Records contained in a dataset:
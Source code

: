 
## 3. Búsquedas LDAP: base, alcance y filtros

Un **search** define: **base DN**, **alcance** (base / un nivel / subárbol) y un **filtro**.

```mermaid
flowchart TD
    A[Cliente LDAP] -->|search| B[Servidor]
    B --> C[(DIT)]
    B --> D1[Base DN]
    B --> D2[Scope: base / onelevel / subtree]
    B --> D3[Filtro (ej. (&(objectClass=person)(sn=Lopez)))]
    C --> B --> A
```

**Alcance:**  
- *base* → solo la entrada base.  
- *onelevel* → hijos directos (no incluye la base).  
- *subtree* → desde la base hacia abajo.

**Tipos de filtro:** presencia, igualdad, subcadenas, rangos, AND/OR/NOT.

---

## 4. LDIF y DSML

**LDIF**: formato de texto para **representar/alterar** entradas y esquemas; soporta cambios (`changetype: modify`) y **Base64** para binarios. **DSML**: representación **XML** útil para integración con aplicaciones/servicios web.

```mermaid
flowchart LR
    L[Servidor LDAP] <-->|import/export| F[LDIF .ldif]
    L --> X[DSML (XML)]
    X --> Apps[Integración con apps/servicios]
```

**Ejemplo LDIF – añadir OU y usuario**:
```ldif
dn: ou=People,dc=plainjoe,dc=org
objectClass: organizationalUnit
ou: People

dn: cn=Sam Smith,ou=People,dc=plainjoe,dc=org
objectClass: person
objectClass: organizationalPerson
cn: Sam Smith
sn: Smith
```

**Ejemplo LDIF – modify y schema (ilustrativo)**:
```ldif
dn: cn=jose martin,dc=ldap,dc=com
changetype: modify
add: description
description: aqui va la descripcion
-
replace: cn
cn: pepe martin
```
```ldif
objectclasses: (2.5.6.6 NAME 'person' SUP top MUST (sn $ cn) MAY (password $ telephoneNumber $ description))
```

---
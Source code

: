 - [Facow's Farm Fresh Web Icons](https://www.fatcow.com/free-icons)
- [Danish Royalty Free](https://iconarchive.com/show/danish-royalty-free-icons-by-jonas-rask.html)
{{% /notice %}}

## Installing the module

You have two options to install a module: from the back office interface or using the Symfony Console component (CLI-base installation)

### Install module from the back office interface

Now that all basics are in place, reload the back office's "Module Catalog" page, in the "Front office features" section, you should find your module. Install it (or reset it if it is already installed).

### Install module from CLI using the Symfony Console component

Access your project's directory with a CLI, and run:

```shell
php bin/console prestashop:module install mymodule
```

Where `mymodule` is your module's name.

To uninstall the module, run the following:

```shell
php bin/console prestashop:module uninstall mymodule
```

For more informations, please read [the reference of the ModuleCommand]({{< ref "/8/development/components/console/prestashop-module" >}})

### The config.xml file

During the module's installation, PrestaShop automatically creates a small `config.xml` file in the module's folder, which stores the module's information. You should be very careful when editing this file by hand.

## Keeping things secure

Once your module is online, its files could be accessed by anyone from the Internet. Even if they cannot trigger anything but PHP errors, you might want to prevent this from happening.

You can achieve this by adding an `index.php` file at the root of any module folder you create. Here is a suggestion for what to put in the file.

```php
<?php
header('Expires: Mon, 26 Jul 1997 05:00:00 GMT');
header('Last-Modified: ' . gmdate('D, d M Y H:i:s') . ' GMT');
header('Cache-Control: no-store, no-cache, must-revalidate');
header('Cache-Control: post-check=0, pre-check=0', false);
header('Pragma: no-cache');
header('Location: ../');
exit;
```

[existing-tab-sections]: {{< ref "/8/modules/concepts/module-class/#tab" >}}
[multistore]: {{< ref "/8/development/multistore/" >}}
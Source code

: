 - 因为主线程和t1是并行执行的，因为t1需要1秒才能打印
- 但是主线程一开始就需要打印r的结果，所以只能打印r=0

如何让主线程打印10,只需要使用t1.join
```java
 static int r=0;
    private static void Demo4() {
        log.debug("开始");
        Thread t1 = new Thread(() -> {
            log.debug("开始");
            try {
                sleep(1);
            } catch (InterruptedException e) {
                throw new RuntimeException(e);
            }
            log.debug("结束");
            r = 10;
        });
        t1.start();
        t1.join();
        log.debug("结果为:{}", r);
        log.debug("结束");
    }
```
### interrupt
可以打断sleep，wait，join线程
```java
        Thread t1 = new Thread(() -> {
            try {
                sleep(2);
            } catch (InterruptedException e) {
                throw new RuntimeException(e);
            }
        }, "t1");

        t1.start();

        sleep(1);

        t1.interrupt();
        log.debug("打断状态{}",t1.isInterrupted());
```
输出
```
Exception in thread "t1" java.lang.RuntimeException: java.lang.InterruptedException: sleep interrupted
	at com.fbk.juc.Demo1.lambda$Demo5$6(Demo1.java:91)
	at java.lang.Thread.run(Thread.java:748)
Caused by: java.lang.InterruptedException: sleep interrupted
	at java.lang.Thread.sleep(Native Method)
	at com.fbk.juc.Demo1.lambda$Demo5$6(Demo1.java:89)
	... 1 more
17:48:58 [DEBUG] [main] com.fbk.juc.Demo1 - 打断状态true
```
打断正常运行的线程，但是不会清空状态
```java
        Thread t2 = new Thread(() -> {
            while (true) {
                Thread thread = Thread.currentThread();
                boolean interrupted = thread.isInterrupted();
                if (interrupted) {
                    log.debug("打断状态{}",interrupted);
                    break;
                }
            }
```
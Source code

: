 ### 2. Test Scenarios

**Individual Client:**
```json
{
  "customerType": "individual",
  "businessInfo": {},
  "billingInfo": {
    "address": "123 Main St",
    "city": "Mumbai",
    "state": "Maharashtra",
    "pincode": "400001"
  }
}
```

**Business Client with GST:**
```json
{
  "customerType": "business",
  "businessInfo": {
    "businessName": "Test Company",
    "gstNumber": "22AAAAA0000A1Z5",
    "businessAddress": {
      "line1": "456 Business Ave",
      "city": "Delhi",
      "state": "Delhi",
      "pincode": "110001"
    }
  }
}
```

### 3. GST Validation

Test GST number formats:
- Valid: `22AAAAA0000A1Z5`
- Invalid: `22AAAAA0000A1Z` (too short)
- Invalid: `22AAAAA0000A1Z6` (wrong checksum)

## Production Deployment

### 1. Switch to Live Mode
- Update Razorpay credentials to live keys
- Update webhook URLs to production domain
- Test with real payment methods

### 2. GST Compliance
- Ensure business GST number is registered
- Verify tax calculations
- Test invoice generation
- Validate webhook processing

• ACTIVITY
Within the records, filter for lines that contain the word "static" and show each one.

• EXPECTED OUTPUT
 static int r=0;
    private static void Demo4() {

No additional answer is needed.